**Your assignment**
The required answer is every line of the data containing the word "Jebroer".
-=-=-=-=-
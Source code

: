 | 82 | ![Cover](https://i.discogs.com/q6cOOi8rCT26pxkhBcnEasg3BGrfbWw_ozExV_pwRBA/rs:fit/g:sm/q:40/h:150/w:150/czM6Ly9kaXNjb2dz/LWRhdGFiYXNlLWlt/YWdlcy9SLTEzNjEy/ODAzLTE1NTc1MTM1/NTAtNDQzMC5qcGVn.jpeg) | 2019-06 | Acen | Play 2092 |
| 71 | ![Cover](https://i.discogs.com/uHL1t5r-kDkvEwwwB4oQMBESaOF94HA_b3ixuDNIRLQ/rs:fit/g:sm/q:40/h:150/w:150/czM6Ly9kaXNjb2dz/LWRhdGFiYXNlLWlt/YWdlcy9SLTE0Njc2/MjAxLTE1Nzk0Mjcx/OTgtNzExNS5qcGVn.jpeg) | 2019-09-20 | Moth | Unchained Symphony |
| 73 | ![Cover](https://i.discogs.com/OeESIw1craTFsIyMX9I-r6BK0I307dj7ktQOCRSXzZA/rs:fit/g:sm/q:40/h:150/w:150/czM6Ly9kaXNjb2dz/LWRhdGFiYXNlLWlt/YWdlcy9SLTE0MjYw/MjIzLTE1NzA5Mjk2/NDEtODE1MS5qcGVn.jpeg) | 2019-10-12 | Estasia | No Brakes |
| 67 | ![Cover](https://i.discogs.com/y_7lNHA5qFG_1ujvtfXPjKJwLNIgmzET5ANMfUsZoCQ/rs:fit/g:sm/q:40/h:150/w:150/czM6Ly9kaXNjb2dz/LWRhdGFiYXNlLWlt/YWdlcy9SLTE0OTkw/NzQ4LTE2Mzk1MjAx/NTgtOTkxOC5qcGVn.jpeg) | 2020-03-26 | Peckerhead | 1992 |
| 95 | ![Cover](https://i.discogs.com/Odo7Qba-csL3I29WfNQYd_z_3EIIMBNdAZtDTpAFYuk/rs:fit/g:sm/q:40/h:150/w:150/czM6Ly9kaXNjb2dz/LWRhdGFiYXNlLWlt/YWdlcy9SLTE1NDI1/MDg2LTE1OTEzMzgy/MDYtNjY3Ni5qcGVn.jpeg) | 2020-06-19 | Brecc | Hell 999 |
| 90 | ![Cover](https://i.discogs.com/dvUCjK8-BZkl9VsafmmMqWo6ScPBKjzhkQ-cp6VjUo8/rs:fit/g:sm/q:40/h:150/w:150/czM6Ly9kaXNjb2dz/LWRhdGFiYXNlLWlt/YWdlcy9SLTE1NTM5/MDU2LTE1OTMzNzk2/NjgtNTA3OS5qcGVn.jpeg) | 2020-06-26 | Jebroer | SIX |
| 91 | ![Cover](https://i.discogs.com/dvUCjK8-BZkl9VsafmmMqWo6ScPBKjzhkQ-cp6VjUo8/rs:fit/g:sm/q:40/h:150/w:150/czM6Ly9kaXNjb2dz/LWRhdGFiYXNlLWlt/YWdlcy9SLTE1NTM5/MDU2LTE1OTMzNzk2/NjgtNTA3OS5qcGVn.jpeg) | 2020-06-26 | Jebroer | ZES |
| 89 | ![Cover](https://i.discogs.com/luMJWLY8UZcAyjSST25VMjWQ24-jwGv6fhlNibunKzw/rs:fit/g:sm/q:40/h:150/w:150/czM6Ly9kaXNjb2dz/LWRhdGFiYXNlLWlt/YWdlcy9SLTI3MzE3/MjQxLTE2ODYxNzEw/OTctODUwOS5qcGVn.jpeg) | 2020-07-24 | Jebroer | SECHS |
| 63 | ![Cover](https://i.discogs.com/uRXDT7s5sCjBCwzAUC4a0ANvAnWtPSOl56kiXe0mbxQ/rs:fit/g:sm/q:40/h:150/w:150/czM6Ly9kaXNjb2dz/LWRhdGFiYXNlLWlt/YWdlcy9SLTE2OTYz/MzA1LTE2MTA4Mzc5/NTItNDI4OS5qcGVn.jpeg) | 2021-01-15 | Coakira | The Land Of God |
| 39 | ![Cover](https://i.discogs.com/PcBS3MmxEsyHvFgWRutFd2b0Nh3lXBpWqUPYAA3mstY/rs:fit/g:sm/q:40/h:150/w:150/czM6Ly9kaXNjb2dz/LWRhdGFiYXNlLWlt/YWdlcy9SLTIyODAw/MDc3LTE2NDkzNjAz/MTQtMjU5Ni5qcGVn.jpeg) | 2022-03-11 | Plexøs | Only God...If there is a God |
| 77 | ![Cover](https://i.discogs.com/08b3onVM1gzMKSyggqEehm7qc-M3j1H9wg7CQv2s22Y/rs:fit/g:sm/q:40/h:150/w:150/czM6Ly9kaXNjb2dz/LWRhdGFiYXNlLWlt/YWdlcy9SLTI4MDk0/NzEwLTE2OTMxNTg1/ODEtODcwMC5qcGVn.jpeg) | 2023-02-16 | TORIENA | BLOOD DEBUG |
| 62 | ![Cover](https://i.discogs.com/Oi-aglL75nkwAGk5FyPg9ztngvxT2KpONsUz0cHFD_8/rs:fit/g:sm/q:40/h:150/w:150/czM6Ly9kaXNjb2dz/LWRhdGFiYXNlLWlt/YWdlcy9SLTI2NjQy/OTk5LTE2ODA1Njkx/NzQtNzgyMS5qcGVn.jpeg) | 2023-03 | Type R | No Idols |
-=-=-=-=-
**Worked solution**
| 90 | ![Cover](https://i.discogs.com/dvUCjK8-BZkl9VsafmmMqWo6ScPBKjzhkQ-cp6VjUo8/rs:fit/g:sm/q:40/h:150/w:150/czM6Ly9kaXNjb2dz/LWRhdGFiYXNlLWlt/YWdlcy9SLTE1NTM5/MDU2LTE1OTMzNzk2/NjgtNTA3OS5qcGVn.jpeg) | 2020-06-26 | Jebroer | SIX |
| 91 | ![Cover](https://i.discogs.com/dvUCjK8-BZkl9VsafmmMqWo6ScPBKjzhkQ-cp6VjUo8/rs:fit/g:sm/q:40/h:150/w:150/czM6Ly9kaXNjb2dz/LWRhdGFiYXNlLWlt/YWdlcy9SLTE1NTM5/MDU2LTE1OTMzNzk2/NjgtNTA3OS5qcGVn.jpeg) | 2020-06-26 | Jebroer | ZES |
| 89 | ![Cover](https://i.discogs.com/luMJWLY8UZcAyjSST25VMjWQ24-jwGv6fhlNibunKzw/rs:fit/g:sm/q:40/h:150/w:150/czM6Ly9kaXNjb2dz/LWRhdGFiYXNlLWlt/YWdlcy9SLTI3MzE3/MjQxLTE2ODYxNzEw/OTctODUwOS5qcGVn.jpeg) | 2020-07-24 | Jebroer | SECHS |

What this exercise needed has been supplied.